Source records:
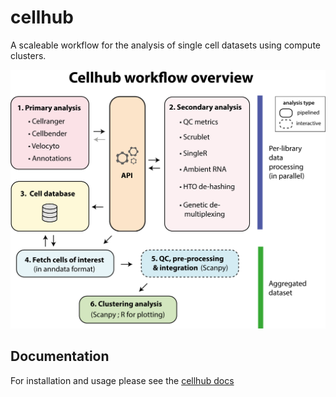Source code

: # cellhub

A scaleable workflow for the analysis of single cell datasets using compute clusters.

<img src="docsrc/images/cellhub.workflow.overview.png" width="600" />

## Documentation

For installation and usage please see the [cellhub docs](docs/index.html)
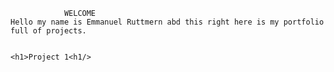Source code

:                 WELCOME
    Hello my name is Emmanuel Ruttmern abd this right here is my portfolio full of projects.
    
    
    <h1>Project 1<h1/>




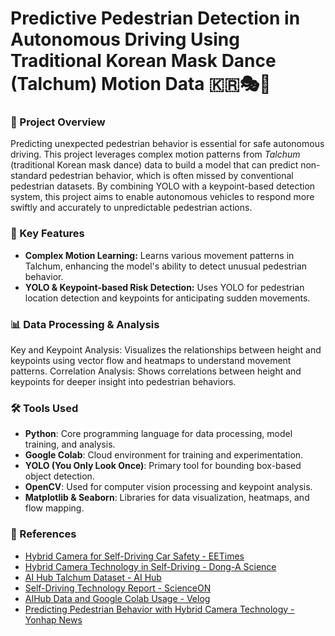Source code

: # Predictive Pedestrian Detection in Autonomous Driving Using Traditional Korean Mask Dance (Talchum) Motion Data 🇰🇷🎭🕺


### 📌 Project Overview

Predicting unexpected pedestrian behavior is essential for safe autonomous driving. This project leverages complex motion patterns from *Talchum* (traditional Korean mask dance) data to build a model that can predict non-standard pedestrian behavior, which is often missed by conventional pedestrian datasets. By combining YOLO with a keypoint-based detection system, this project aims to enable autonomous vehicles to respond more swiftly and accurately to unpredictable pedestrian actions.

### 🚀 Key Features

- **Complex Motion Learning:** Learns various movement patterns in Talchum, enhancing the model's ability to detect unusual pedestrian behavior.
- **YOLO & Keypoint-based Risk Detection:** Uses YOLO for pedestrian location detection and keypoints for anticipating sudden movements.

### 📊 Data Processing & Analysis
Key and Keypoint Analysis: Visualizes the relationships between height and keypoints using vector flow and heatmaps to understand movement patterns.
Correlation Analysis: Shows correlations between height and keypoints for deeper insight into pedestrian behaviors.

### 🛠️ Tools Used
- **Python**: Core programming language for data processing, model training, and analysis.
- **Google Colab**: Cloud environment for training and experimentation.
- **YOLO (You Only Look Once)**: Primary tool for bounding box-based object detection.
- **OpenCV**: Used for computer vision processing and keypoint analysis.
- **Matplotlib & Seaborn**: Libraries for data visualization, heatmaps, and flow mapping.


### 📄 References

- [Hybrid Camera for Self-Driving Car Safety - EETimes](https://www.eetimes.eu/hybrid-camera-targets-self-driving-car-safety/)
- [Hybrid Camera Technology in Self-Driving - Dong-A Science](https://m.dongascience.com/news.php?idx=65680)
- [AI Hub Talchum Dataset - AI Hub](https://www.aihub.or.kr/aihubdata/data/view.do?currMenu=115&topMenu=100&aihubDataSe=data&dataSetSn=71759)
- [Self-Driving Technology Report - ScienceON](https://scienceon.kisti.re.kr/srch/selectPORSrchReport.do?cn=TRKO202300005284)
- [AIHub Data and Google Colab Usage - Velog](https://velog.io/@guswns7451/%EB%A8%B8%EC%8B%A0%EB%9F%AC%EB%8B%9D-AIHub-%EB%8D%B0%EC%9D%B4%ED%84%B0-%EB%8B%A4%EC%9A%B4-Google-Colab-%EC%82%AC%EC%9A%A9)
- [Predicting Pedestrian Behavior with Hybrid Camera Technology - Yonhap News](https://www.yna.co.kr/view/MYH20211011013700641)
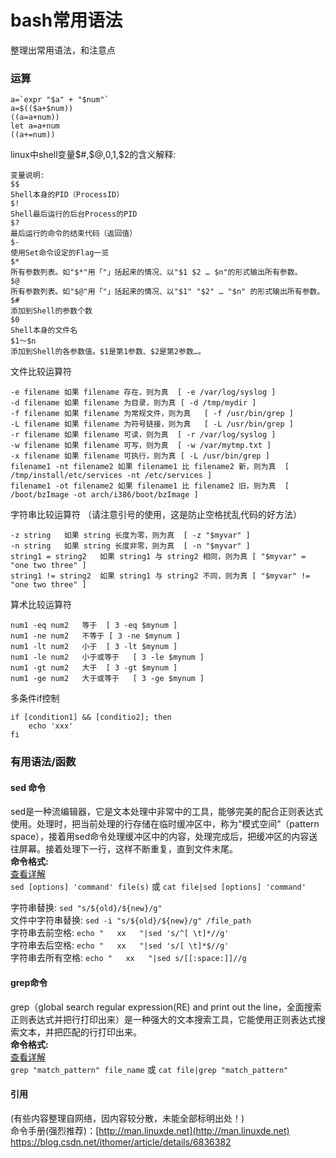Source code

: # bash常用语法
整理出常用语法，和注意点  


### 运算

	a=`expr "$a" + "$num"`
	a=$(($a+$num))
	((a=a+num))
	let a=a+num	
	((a+=num))
	

linux中shell变量$#,$@,$0,$1,$2的含义解释: 

	变量说明: 
	$$ 
	Shell本身的PID（ProcessID） 
	$! 
	Shell最后运行的后台Process的PID 
	$? 
	最后运行的命令的结束代码（返回值） 
	$- 
	使用Set命令设定的Flag一览 
	$* 
	所有参数列表。如"$*"用「"」括起来的情况、以"$1 $2 … $n"的形式输出所有参数。 
	$@ 
	所有参数列表。如"$@"用「"」括起来的情况、以"$1" "$2" … "$n" 的形式输出所有参数。 
	$# 
	添加到Shell的参数个数 
	$0 
	Shell本身的文件名 
	$1～$n 
	添加到Shell的各参数值。$1是第1参数、$2是第2参数…。 



文件比较运算符

	-e filename	如果 filename 存在，则为真	[ -e /var/log/syslog ]
	-d filename	如果 filename 为目录，则为真	[ -d /tmp/mydir ]
	-f filename	如果 filename 为常规文件，则为真	[ -f /usr/bin/grep ]
	-L filename	如果 filename 为符号链接，则为真	[ -L /usr/bin/grep ]
	-r filename	如果 filename 可读，则为真	[ -r /var/log/syslog ]
	-w filename	如果 filename 可写，则为真	[ -w /var/mytmp.txt ]
	-x filename	如果 filename 可执行，则为真	[ -L /usr/bin/grep ]
	filename1 -nt filename2	如果 filename1 比 filename2 新，则为真	[ /tmp/install/etc/services -nt /etc/services ]
	filename1 -ot filename2	如果 filename1 比 filename2 旧，则为真	[ /boot/bzImage -ot arch/i386/boot/bzImage ]

字符串比较运算符 （请注意引号的使用，这是防止空格扰乱代码的好方法）

	-z string	如果 string 长度为零，则为真	[ -z "$myvar" ]
	-n string	如果 string 长度非零，则为真	[ -n "$myvar" ]
	string1 = string2	如果 string1 与 string2 相同，则为真	[ "$myvar" = "one two three" ]
	string1 != string2	如果 string1 与 string2 不同，则为真	[ "$myvar" != "one two three" ]

算术比较运算符

	num1 -eq num2	等于	[ 3 -eq $mynum ]
	num1 -ne num2	不等于	[ 3 -ne $mynum ]
	num1 -lt num2	小于	[ 3 -lt $mynum ]
	num1 -le num2	小于或等于	[ 3 -le $mynum ]
	num1 -gt num2	大于	[ 3 -gt $mynum ]
	num1 -ge num2	大于或等于	[ 3 -ge $mynum ]

多条件if控制

	if [condition1] && [conditio2]; then
		echo 'xxx'
	fi
	
### 有用语法/函数
#### sed 命令
sed是一种流编辑器，它是文本处理中非常中的工具，能够完美的配合正则表达式使用。处理时，把当前处理的行存储在临时缓冲区中，称为“模式空间”（pattern space），接着用sed命令处理缓冲区中的内容，处理完成后，把缓冲区的内容送往屏幕。接着处理下一行，这样不断重复，直到文件末尾。  
**命令格式:**  
[查看详解](http://man.linuxde.net/sed)  
`sed [options] 'command' file(s)`  或 `cat file|sed [options] 'command'`  


字符串替换: `sed "s/${old}/${new}/g"`  
文件中字符串替换: `sed -i "s/${old}/${new}/g" /file_path`  
字符串去前空格: `echo "   xx   "|sed 's/^[ \t]*//g'`  
字符串去后空格: `echo "   xx   "|sed 's/[ \t]*$//g'`  
字符串去所有空格: `echo "   xx   "|sed s/[[:space:]]//g`  

#### grep命令
grep（global search regular expression(RE) and print out the line，全面搜索正则表达式并把行打印出来）是一种强大的文本搜索工具，它能使用正则表达式搜索文本，并把匹配的行打印出来。  
**命令格式:**  
[查看详解](http://man.linuxde.net/grep)  
`grep "match_pattern" file_name` 或 `cat file|grep "match_pattern"`




#### 引用
(有些内容整理自网络，因内容较分散，未能全部标明出处！)  
命令手册(强烈推荐)：[http://man.linuxde.net](http://man.linuxde.net)    
https://blog.csdn.net/ithomer/article/details/6836382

- _Required work_
The answer must be a single number: the count of lines in the records above that contain the word "heatmaps".

- _Written answer_
2